American professor and author (born 1978)

Dennis Carl Rasmussen (born 15 May 1978) is an American political scientist and author' who currently serves as the co-director of Syracuse University's Political Philosophy Program as well as a professor of political science. He is also a senior research associate in Syracuse University's Campbell Public Affairs Institute.

Rasmussen was born in St. Louis, Missouri,' and grew up in Lansing, Michigan. He received his Ph.D. in political science from Duke University in 2005 after obtaining his bachelor's from Michigan State University. From 2005 to 2009, he held various positions with Bowdoin College, Brown University, and the University of Houston before joining Tufts University's faculty in 2009 as an assistant professor. By the time he left Tufts for Syracuse University in 2019, he had become a professor and the chair of Tufts' Department of Political Science. In 2023, Rasmussen became the first recipient of the Hagerty Family Faculty Fellowship, which entitled Rasmussen to an endowment of $1 million.

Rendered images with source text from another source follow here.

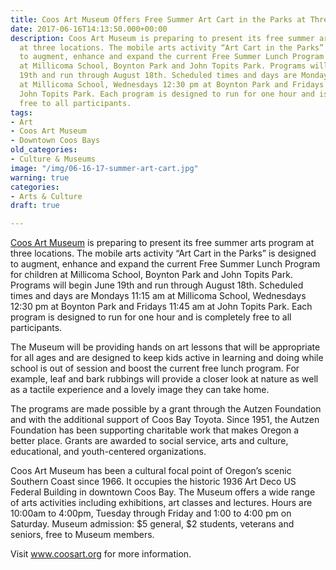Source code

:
 ```yaml
---
title: Coos Art Museum Offers Free Summer Art Cart in the Parks at Three Locations
date: 2017-06-16T14:13:50.000+00:00
description: Coos Art Museum is preparing to present its free summer arts program
  at three locations. The mobile arts activity “Art Cart in the Parks” is designed
  to augment, enhance and expand the current Free Summer Lunch Program for children
  at Millicoma School, Boynton Park and John Topits Park. Programs will begin June
  19th and run through August 18th. Scheduled times and days are Mondays 11:15 am
  at Millicoma School, Wednesdays 12:30 pm at Boynton Park and Fridays 11:45 am at
  John Topits Park. Each program is designed to run for one hour and is completely
  free to all participants.
tags:
- Art
- Coos Art Museum
- Downtown Coos Bays
old_categories:
- Culture & Museums
image: "/img/06-16-17-summer-art-cart.jpg"
warning: true
categories:
- Arts & Culture
draft: true

---
```

<a href="https://www.coosart.org/" target="_blank">Coos Art Museum</a> is preparing to present its free summer arts program at three locations. The mobile arts activity “Art Cart in the Parks” is designed to augment, enhance and expand the current Free Summer Lunch Program for children at Millicoma School, Boynton Park and John Topits Park. Programs will begin June 19th and run through August 18th. Scheduled times and days are Mondays 11:15 am at Millicoma School, Wednesdays 12:30 pm at Boynton Park and Fridays 11:45 am at John Topits Park. Each program is designed to run for one hour and is completely free to all participants.

The Museum will be providing hands on art lessons that will be appropriate for all ages and are designed to keep kids active in learning and doing while school is out of session and boost the current free lunch program. For example, leaf and bark rubbings will provide a closer look at nature as well as a tactile experience and a lovely image they can take home.

The programs are made possible by a grant through the Autzen Foundation and with the additional support of Coos Bay Toyota. Since 1951, the Autzen Foundation has been supporting charitable work that makes Oregon a better place. Grants are awarded to social service, arts and culture, educational, and youth-centered organizations.

Coos Art Museum has been a cultural focal point of Oregon’s scenic Southern Coast since 1966. It occupies the historic 1936 Art Deco US Federal Building in downtown Coos Bay. The Museum offers a wide range of arts activities including exhibitions, art classes and lectures. Hours are 10:00am to 4:00pm, Tuesday through Friday and 1:00 to 4:00 pm on Saturday. Museum admission: $5 general, $2 students, veterans and seniors, free to Museum members.

Visit <a href="https://www.coosart.org/" target="_blank">www.coosart.org</a> for more information.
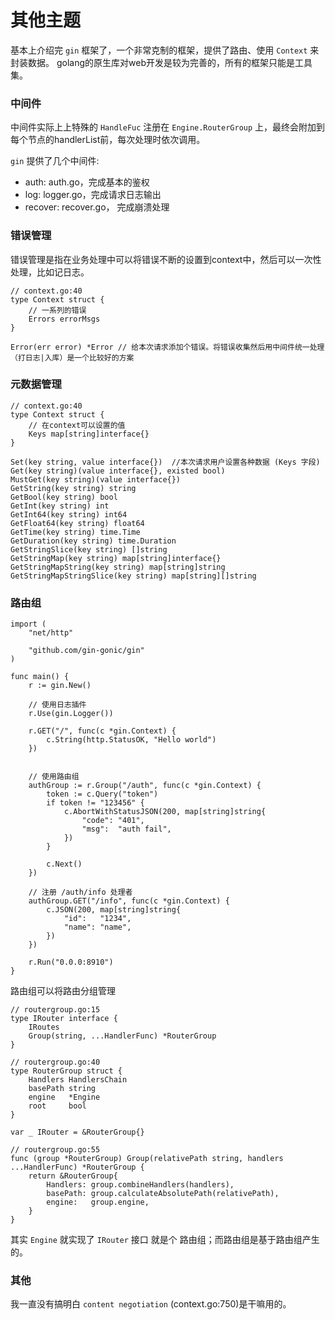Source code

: # 其他主题

基本上介绍完 `gin` 框架了，一个非常克制的框架，提供了路由、使用 `Context` 来封装数据。 golang的原生库对web开发是较为完善的，所有的框架只能是工具集。

### 中间件
中间件实际上上特殊的 `HandleFuc` 注册在 `Engine.RouterGroup` 上，最终会附加到每个节点的handlerList前，每次处理时依次调用。

`gin` 提供了几个中间件:
- auth: auth.go，完成基本的鉴权
- log: logger.go，完成请求日志输出
- recover: recover.go， 完成崩溃处理

### 错误管理
错误管理是指在业务处理中可以将错误不断的设置到context中，然后可以一次性处理，比如记日志。

```
// context.go:40
type Context struct {
    // 一系列的错误
	Errors errorMsgs
}

Error(err error) *Error // 给本次请求添加个错误。将错误收集然后用中间件统一处理（打日志|入库）是一个比较好的方案
```

### 元数据管理

```
// context.go:40
type Context struct {
    // 在context可以设置的值
	Keys map[string]interface{}
}

Set(key string, value interface{})  //本次请求用户设置各种数据 (Keys 字段)
Get(key string)(value interface{}, existed bool)
MustGet(key string)(value interface{})
GetString(key string) string
GetBool(key string) bool
GetInt(key string) int
GetInt64(key string) int64
GetFloat64(key string) float64
GetTime(key string) time.Time
GetDuration(key string) time.Duration
GetStringSlice(key string) []string
GetStringMap(key string) map[string]interface{}
GetStringMapString(key string) map[string]string
GetStringMapStringSlice(key string) map[string][]string
```

### 路由组
```
import (
	"net/http"

	"github.com/gin-gonic/gin"
)

func main() {
	r := gin.New()

    // 使用日志插件
	r.Use(gin.Logger())

	r.GET("/", func(c *gin.Context) {
		c.String(http.StatusOK, "Hello world")
	})


    // 使用路由组
	authGroup := r.Group("/auth", func(c *gin.Context) {
		token := c.Query("token")
		if token != "123456" {
			c.AbortWithStatusJSON(200, map[string]string{
				"code": "401",
				"msg":  "auth fail",
			})
		}

		c.Next()
	})

    // 注册 /auth/info 处理者
	authGroup.GET("/info", func(c *gin.Context) {
		c.JSON(200, map[string]string{
			"id":   "1234",
			"name": "name",
		})
	})

	r.Run("0.0.0:8910")
}
```

路由组可以将路由分组管理
```
// routergroup.go:15
type IRouter interface {
	IRoutes
	Group(string, ...HandlerFunc) *RouterGroup
}

// routergroup.go:40
type RouterGroup struct {
	Handlers HandlersChain
	basePath string
	engine   *Engine
	root     bool
}

var _ IRouter = &RouterGroup{}

// routergroup.go:55
func (group *RouterGroup) Group(relativePath string, handlers ...HandlerFunc) *RouterGroup {
	return &RouterGroup{
		Handlers: group.combineHandlers(handlers),
		basePath: group.calculateAbsolutePath(relativePath),
		engine:   group.engine,
	}
}
```

其实 `Engine` 就实现了 `IRouter` 接口 就是个 路由组；而路由组是基于路由组产生的。

### 其他
我一直没有搞明白 `content negotiation` (context.go:750)是干嘛用的。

Rasmussen lives in Cazenovia, New York, with his wife Emily and his son Sam.

==Books==
- The Problems and Promise of Commercial Society: Adam Smith's Response to Rousseau (2008). Pennsylvania State University Press. This book was an honorable mention for the Delba Winthrop Award.
- The Pragmatic Enlightenment: Recovering the Liberalism of Hume, Smith, Montesquieu, and Voltaire (2014). Cambridge University Press.
- The Infidel and the Professor: David Hume, Adam Smith, and the Friendship That Shaped Modern Thought (2017). Princeton University Press. This book was shortlisted for the Ralph Waldo Emerson Award and listed on various publications' annual best books lists.
- Adam Smith and the Death of David Hume: The Letter to Strahan and Related Texts (2018). Lexington Books.
- Fears of a Setting Sun: The Disillusionment of America's Founders (2021). Princeton University Press. This book was named one of the Wall Street Journal's best political books for that year.
- The Constitution's Penman: Gouverneur Morris and the Creation of America's Basic Charter (2023).University Press of Kansas. This book was a runner-up for Journal of the American Revolution's Book of the Year Award.
- Frederick Douglass's American Founding: How the Nation's Fiercest Critic Embraced the Constitution (2026). Princeton University Press.